Geographic atrophy (GA) secondary to age-related macular degeneration is considered a single entity. This study aimed to determine whether GA subgroups exist that can be defined by their genotype and phenotype.
Retrospective analysis of cross-sectional data.
Individuals (196 eyes of 196 patients) 50 years of age or older with GA from the EYE-RISK database.
Participants were graded for the presence of each of the following fundus features on color fundus photography: large soft drusen, reticular pseudodrusen (RPD), refractile drusen, hyperpigmentation, location of atrophy (foveal vs. extrafoveal), and multifocal lesions. Genotypes of 33 single nucleotide polymorphisms previously assigned to the complement, lipid metabolism, or extracellular matrix (ECM) pathways and ARMS2 also were included, and genetic risk scores (GRSs) for each of those 3 pathways were calculated. Hierarchical cluster analysis was used to determine subgroups of participants defined by these features. The discriminative ability of genotype, phenotype, or both for each subgroup was determined with 10-fold cross-validated areas under the receiver operating characteristic curve (cvAUCs), and the agreement between predicted and actual subgroup membership was assessed with calibration plots.
Main Outcome Measures
Identification and characterization of GA subgroups based on their phenotype and genotype.

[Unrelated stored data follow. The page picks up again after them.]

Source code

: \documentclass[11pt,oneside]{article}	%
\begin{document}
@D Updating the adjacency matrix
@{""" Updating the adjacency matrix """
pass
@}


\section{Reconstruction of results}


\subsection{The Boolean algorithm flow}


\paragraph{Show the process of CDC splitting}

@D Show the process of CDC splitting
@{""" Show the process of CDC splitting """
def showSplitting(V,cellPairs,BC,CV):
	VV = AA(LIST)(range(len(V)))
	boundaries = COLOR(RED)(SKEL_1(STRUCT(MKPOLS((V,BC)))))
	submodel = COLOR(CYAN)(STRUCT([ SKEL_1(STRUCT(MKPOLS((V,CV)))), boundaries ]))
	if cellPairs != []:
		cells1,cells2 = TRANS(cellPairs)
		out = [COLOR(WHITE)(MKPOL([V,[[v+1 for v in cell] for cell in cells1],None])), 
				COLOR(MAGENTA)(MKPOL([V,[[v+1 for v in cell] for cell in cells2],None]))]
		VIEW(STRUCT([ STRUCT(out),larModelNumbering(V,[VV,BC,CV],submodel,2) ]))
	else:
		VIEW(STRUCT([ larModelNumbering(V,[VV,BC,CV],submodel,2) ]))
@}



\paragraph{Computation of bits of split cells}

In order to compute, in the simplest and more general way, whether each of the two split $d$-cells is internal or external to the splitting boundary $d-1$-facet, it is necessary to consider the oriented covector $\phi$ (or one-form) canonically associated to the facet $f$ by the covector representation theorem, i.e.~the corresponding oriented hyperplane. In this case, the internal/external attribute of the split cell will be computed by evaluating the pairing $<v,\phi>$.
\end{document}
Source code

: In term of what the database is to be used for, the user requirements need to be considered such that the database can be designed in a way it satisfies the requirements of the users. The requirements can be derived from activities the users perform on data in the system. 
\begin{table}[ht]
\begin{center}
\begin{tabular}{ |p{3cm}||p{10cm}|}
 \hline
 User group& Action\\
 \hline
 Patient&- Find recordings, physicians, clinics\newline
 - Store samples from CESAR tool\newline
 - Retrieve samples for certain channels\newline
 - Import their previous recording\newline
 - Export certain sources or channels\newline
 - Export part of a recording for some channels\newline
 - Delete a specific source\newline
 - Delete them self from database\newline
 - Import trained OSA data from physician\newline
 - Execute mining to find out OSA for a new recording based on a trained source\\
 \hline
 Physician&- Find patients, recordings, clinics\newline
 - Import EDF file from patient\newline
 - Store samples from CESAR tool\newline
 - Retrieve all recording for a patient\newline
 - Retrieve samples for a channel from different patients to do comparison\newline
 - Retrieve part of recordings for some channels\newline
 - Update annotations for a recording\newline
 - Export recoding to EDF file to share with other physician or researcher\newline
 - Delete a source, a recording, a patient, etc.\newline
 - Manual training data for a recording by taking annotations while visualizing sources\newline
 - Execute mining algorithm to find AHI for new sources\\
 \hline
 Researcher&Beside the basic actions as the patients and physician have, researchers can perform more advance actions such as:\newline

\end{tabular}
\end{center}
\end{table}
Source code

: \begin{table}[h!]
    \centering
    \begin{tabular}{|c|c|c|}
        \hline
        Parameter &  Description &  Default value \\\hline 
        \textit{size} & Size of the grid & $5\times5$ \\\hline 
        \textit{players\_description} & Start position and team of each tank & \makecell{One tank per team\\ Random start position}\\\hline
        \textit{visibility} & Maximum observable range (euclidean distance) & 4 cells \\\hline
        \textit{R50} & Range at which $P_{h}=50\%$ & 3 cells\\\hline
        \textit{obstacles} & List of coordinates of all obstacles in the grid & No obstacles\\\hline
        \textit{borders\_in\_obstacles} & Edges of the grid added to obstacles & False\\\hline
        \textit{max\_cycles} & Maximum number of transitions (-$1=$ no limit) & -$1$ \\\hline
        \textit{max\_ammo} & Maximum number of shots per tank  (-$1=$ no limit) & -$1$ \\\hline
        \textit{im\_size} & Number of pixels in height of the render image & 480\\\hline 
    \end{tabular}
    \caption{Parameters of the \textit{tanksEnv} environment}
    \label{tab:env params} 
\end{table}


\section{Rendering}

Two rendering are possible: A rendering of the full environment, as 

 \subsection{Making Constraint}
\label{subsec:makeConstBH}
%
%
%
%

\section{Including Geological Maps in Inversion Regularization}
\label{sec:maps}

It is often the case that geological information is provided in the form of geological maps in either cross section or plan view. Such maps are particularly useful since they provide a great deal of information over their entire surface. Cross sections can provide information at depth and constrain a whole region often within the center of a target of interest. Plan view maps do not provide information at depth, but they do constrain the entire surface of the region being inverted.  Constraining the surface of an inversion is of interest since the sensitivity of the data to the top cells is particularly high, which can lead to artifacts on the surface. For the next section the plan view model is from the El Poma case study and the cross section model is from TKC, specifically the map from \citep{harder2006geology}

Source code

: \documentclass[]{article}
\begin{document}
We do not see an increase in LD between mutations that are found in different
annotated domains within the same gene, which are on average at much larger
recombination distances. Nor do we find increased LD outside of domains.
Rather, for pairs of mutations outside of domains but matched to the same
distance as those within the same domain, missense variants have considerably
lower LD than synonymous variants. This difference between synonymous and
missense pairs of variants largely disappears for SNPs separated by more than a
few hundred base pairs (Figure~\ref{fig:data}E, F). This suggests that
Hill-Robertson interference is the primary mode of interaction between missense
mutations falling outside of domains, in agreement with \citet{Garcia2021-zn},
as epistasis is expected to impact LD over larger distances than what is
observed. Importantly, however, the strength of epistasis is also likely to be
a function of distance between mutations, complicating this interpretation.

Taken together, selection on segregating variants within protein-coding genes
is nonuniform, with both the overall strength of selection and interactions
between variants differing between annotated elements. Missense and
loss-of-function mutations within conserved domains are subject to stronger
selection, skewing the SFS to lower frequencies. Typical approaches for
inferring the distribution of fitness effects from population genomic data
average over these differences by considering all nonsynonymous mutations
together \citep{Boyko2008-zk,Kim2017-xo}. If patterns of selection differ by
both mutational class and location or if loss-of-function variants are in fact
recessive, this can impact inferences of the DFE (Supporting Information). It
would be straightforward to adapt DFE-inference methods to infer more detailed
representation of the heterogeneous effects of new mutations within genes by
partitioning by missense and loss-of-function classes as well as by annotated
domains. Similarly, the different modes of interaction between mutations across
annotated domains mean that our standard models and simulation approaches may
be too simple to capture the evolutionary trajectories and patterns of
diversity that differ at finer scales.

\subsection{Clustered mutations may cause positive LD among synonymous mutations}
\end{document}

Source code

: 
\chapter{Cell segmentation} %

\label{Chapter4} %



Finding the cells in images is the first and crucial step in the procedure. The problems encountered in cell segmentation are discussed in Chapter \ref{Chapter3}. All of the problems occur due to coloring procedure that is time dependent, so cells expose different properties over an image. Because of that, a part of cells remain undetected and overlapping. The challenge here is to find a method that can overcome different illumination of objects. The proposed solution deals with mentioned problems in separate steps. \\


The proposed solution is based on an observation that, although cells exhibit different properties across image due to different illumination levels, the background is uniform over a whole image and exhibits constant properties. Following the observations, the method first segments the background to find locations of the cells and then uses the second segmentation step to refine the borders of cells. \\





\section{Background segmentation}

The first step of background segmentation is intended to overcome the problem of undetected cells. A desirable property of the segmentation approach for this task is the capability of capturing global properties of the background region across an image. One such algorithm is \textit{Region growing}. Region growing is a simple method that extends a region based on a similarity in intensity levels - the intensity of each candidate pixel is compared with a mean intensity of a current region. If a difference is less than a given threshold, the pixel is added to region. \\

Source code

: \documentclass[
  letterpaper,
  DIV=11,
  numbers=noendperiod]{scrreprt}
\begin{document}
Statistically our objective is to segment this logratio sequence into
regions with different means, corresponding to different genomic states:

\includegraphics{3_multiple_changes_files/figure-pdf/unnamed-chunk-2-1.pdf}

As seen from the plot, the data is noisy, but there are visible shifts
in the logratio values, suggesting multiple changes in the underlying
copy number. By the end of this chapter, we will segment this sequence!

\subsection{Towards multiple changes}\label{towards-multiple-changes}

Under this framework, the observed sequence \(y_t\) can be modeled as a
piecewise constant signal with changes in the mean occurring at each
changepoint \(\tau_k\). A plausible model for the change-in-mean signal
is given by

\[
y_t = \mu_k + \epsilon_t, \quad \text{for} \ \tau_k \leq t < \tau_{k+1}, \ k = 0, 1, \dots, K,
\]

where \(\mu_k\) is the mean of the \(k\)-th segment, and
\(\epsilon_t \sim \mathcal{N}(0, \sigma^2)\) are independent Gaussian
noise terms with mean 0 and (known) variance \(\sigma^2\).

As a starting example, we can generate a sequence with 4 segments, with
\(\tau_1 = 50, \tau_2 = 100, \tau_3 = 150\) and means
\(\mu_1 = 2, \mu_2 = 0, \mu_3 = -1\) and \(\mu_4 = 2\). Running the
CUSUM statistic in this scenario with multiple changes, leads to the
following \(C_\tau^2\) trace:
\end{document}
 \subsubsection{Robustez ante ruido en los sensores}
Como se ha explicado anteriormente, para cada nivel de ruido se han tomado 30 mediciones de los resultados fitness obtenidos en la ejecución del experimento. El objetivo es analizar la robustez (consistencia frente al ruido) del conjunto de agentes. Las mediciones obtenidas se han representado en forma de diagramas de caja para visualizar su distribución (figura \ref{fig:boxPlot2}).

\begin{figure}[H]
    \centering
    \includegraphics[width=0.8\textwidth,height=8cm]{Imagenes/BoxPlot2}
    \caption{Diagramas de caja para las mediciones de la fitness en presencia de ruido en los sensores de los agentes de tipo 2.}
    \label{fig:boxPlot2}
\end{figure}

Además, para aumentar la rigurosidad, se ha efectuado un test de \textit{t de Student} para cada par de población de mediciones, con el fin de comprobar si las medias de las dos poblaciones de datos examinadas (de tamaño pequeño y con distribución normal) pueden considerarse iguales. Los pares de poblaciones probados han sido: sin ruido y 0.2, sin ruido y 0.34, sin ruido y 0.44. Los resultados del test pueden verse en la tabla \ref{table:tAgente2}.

Cluster analyses identified 3 subgroups of GA. Subgroup 1 was characterized by high complement GRS, frequently associated with large soft drusen and foveal atrophy; subgroup 2 generally showed low GRS, foveal atrophy, and few drusen (any type); and subgroup 3 showed a high ARMS2 and ECM GRS, RPD, and extrafoveal atrophy. A high discriminative ability existed between subgroups for the genotype (cvAUC, ≥0.94), and a modest discriminative ability existed for the phenotype (cvAUC, <0.65), with good calibration.
We identified 3 GA subgroups that differed mostly by their genotype. Atrophy location and drusen type were the most relevant phenotypic features.